Items from a data source:
* * * * * * *

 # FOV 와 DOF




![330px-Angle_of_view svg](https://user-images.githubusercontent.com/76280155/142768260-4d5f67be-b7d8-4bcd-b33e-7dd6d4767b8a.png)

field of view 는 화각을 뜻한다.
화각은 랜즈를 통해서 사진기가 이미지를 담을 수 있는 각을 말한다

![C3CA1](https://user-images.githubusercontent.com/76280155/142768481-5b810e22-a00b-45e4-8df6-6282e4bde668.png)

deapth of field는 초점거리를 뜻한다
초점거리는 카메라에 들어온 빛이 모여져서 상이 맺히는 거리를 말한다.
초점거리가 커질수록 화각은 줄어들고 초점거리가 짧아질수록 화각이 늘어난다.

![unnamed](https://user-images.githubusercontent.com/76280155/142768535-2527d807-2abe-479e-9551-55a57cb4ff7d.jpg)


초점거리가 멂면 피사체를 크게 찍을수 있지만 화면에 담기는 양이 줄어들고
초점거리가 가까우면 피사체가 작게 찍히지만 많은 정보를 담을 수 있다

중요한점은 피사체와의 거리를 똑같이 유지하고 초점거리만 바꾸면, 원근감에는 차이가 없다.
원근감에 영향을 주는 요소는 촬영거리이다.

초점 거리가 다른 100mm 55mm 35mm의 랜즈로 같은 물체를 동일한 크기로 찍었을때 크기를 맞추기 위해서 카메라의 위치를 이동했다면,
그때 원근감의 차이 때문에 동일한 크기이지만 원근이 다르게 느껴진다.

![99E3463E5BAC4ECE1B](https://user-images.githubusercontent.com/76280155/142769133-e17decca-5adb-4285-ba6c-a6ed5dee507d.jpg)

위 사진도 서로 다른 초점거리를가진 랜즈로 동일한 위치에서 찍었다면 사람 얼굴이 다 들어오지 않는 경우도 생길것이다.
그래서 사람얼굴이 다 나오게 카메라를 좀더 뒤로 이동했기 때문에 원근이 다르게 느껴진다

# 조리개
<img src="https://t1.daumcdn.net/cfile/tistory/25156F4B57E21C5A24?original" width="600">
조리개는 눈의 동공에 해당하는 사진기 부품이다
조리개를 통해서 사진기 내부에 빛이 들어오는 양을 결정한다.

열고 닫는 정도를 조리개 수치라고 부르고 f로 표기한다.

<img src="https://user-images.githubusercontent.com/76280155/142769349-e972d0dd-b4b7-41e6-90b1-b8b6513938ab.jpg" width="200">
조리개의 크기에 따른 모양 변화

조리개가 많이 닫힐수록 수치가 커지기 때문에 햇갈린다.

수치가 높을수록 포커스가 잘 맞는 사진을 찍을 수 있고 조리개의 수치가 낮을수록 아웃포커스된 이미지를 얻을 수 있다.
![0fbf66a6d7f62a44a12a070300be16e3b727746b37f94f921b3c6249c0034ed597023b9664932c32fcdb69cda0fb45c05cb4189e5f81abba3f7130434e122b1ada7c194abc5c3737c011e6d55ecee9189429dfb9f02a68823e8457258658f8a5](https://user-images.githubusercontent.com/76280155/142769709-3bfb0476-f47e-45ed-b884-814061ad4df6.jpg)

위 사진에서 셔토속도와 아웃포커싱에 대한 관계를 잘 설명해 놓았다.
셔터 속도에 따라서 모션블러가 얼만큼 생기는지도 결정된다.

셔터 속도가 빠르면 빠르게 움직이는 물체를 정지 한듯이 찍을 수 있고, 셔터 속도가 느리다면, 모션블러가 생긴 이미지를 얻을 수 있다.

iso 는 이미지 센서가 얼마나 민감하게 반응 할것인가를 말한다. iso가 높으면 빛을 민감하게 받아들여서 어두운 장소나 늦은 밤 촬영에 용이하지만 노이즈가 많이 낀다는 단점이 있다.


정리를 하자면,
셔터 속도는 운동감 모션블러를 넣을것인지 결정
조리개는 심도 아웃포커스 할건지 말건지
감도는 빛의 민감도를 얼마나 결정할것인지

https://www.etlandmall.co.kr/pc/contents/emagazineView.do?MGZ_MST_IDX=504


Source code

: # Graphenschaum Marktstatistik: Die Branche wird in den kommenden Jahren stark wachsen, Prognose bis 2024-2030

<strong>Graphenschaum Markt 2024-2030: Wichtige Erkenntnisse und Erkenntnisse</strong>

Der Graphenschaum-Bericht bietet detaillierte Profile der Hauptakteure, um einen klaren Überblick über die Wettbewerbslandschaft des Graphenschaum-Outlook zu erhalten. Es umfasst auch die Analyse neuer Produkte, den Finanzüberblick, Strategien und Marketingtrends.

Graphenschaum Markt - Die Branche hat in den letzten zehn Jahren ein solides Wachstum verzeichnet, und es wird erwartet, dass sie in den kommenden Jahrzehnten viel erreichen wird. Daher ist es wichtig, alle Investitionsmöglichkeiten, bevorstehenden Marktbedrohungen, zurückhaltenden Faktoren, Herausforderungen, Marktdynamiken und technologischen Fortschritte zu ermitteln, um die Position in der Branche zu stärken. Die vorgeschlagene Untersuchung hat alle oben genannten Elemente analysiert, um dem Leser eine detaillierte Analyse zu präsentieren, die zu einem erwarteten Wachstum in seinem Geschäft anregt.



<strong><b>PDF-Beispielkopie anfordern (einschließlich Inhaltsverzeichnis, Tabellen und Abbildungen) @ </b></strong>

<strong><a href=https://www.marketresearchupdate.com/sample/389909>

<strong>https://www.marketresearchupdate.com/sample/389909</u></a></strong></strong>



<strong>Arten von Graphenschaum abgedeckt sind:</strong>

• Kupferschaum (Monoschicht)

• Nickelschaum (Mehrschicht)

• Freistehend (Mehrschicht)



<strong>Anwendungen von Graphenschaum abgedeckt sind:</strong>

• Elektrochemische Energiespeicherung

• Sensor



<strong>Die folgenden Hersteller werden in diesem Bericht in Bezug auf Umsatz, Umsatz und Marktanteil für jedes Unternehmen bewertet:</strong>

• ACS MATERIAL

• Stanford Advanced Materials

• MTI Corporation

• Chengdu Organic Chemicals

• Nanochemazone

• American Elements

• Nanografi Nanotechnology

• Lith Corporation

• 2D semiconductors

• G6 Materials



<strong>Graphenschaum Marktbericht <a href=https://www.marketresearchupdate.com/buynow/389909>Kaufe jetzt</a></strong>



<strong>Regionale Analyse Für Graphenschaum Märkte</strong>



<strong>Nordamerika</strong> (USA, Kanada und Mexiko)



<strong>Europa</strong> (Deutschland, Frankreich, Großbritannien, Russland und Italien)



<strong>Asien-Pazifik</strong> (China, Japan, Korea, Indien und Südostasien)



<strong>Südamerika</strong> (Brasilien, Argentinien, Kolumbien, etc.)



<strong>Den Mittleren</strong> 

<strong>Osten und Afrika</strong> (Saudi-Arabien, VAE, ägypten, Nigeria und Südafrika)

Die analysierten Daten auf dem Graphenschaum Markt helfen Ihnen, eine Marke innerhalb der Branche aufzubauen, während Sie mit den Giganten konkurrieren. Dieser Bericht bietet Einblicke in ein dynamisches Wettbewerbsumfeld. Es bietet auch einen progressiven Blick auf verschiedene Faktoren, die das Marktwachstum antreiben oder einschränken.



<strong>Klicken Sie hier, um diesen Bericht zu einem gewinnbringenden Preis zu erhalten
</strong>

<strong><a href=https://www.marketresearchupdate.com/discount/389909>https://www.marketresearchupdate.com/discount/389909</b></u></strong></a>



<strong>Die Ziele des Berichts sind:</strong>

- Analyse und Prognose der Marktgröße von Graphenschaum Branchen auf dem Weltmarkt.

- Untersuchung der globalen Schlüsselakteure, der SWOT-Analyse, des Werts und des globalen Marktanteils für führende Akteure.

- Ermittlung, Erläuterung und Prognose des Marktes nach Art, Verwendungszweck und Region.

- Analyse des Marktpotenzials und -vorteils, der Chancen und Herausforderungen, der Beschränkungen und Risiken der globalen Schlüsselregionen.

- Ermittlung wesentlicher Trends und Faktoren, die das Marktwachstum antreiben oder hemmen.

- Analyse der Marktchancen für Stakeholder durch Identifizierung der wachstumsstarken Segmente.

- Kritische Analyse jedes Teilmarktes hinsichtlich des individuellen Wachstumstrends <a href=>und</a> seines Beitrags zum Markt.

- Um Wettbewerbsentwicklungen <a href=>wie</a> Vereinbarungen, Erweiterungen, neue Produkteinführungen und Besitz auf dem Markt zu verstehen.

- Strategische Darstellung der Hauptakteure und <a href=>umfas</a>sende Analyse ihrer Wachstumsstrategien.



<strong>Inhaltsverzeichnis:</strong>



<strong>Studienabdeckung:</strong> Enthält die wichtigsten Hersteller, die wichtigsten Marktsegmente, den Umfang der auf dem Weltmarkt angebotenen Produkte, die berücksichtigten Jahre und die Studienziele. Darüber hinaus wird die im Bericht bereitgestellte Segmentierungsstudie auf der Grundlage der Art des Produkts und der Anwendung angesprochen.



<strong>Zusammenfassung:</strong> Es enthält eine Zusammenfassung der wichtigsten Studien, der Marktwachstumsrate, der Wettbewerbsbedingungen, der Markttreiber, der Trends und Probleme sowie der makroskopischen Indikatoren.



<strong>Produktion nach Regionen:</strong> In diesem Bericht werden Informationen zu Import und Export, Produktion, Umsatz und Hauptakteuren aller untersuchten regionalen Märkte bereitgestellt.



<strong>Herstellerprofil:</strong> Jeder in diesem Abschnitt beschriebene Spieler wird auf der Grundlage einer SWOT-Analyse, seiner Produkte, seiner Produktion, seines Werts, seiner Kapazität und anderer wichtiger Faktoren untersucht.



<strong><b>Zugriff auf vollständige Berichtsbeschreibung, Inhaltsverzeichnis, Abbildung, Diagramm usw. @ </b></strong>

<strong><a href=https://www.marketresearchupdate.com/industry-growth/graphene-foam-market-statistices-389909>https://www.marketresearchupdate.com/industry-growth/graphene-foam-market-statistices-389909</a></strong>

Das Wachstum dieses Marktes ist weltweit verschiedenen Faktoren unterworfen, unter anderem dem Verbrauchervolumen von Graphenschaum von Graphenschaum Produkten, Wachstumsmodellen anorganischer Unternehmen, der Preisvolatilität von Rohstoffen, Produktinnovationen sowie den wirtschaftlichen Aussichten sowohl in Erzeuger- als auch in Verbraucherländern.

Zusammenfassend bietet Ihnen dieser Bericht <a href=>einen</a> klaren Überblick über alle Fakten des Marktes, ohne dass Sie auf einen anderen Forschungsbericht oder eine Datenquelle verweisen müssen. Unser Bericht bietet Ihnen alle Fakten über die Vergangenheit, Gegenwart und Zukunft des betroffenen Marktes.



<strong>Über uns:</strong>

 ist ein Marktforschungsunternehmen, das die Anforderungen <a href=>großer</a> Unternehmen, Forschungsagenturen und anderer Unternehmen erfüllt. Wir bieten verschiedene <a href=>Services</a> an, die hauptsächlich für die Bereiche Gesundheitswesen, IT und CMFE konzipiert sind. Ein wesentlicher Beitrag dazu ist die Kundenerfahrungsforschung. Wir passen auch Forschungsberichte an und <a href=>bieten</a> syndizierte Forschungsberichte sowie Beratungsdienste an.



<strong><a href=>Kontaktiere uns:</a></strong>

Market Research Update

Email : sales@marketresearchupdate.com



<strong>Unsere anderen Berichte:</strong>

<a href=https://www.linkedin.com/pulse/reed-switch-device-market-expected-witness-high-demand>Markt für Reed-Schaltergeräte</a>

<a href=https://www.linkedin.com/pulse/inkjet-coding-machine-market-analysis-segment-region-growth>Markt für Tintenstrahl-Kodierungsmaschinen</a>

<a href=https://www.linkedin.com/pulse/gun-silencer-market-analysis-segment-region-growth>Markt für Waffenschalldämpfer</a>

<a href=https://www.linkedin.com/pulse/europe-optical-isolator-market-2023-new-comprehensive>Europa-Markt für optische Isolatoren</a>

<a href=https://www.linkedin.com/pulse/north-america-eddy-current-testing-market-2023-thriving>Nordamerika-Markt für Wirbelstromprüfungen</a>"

* * * * * * *

*Required action*. Give a count of the lines above that include the word "detaillierte", and add nothing to it.

*The completed task*. 2